"Oona," he cried, waking to the desperation of the position, "will you give me up, after all we have said?"
She shook her head sadly.
"I will never now deny you what help I can give you, Lord Erradeen."
He turned from her with a cry of bitterness.
"Help without love is no help. Alms and pity will do nothing for me. It must be two—who are one."
She answered him with a faint laugh which was more bitter still; but restrained the jest of pain which rose to her lips, something about three who could not be one. It was the impulse of keen anguish, but it would not have become a discussion that was as serious as life and death.
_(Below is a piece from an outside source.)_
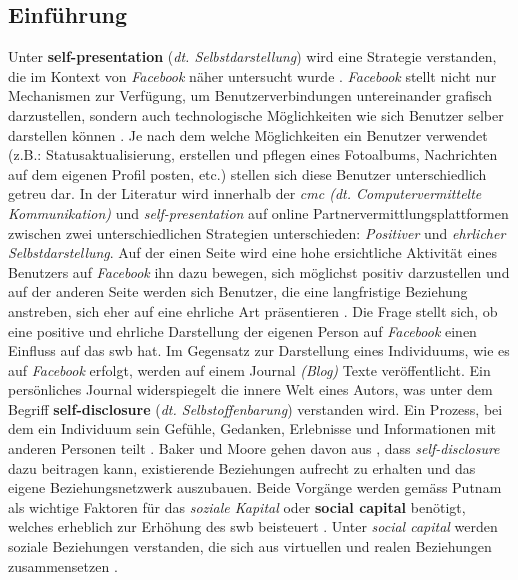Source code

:\subsection{Einführung}\label{subsec.selfpEinführung}
Unter \textbf{self-presentation} (\textit{dt. Selbstdarstellung}) wird eine Strategie verstanden, die im Kontext von \textit{Facebook} näher untersucht wurde \cite{Kim:2011}. \textit{Facebook} stellt nicht nur Mechanismen zur Verfügung, um Benutzerverbindungen untereinander grafisch darzustellen, sondern auch technologische Möglichkeiten wie sich Benutzer selber darstellen können \cite{Ellison:2007.1}. Je nach dem welche Möglichkeiten ein Benutzer verwendet (z.B.: Statusaktualisierung, erstellen und pflegen eines Fotoalbums, Nachrichten auf dem eigenen Profil posten, etc.) stellen sich diese Benutzer unterschiedlich getreu dar. In der Literatur wird innerhalb der \textit{\gls{cmc} (dt. Computervermittelte Kommunikation)} \cite{Tidwell:2002} und \textit{self-presentation} auf online Partnervermittlungsplattformen \cite{Gibbs:2006} zwischen zwei unterschiedlichen Strategien unterschieden: \textit{Positiver} und \textit{ehrlicher Selbstdarstellung}. Auf der einen Seite wird eine hohe ersichtliche Aktivität eines Benutzers auf \textit{Facebook} ihn dazu bewegen, sich möglichst positiv darzustellen \cite{Kimmerle:2008} und auf der anderen Seite werden sich Benutzer, die eine langfristige Beziehung anstreben, sich eher auf eine ehrliche Art präsentieren \cite{Gibbs:2006}. Die Frage stellt sich, ob eine positive und ehrliche Darstellung der eigenen Person auf \textit{Facebook} einen Einfluss auf das \gls{swb} hat.\newline
Im Gegensatz zur Darstellung eines Individuums, wie es auf \textit{Facebook} erfolgt, werden auf einem Journal \textit{(Blog)} Texte veröffentlicht. Ein persönliches Journal widerspiegelt die innere Welt eines Autors, was unter dem Begriff \textbf{self-disclosure} (\textit{dt. Selbstoffenbarung}) verstanden wird. Ein Prozess, bei dem ein Individuum sein Gefühle, Gedanken, Erlebnisse und Informationen mit anderen Personen teilt \cite{Derlega:1993}. Baker und Moore gehen davon aus \cite{Baker:2008}, dass \textit{self-disclosure} dazu beitragen kann, existierende Beziehungen aufrecht zu erhalten und das eigene Beziehungsnetzwerk auszubauen. Beide Vorgänge werden gemäss Putnam \cite{Putnam:2000} als wichtige Faktoren für das \textit{soziale Kapital} oder \textbf{social capital} benötigt, welches erheblich zur Erhöhung des \gls{swb} beisteuert \cite{Sirgy:2006}. Unter \textit{social capital} werden soziale Beziehungen verstanden, die sich aus virtuellen und realen Beziehungen zusammensetzen \cite{Ellison:2007}.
"It is all a confusion," she said; "what to say or do I know not. It is such a thing—as could not have been foreseen. Some would think it made me free, but I do not feel that I can ever be free." She spoke without looking at him, gazing blankly out upon the landscape. "You said it was no smiling matter to you or me—to you and me. Perhaps," she interrupted herself as if a new light had come upon her, "that is the true meaning of what you say—two that are one; but it is not the usual creed. Two for misery——"
"Oh not for misery, Oona! there is no misery for me where you are."
"Or—any other," she said with a smile of unimaginable suffering, and ridicule, and indignation.
He answered nothing. What could he say to defend himself? "If you could see into my heart," he said after a time, "you would understand. One who is in despair will clutch at anything. Can you imagine a man trying like a coward to escape the conflict, rather than facing it, and bringing the woman he loved into it?"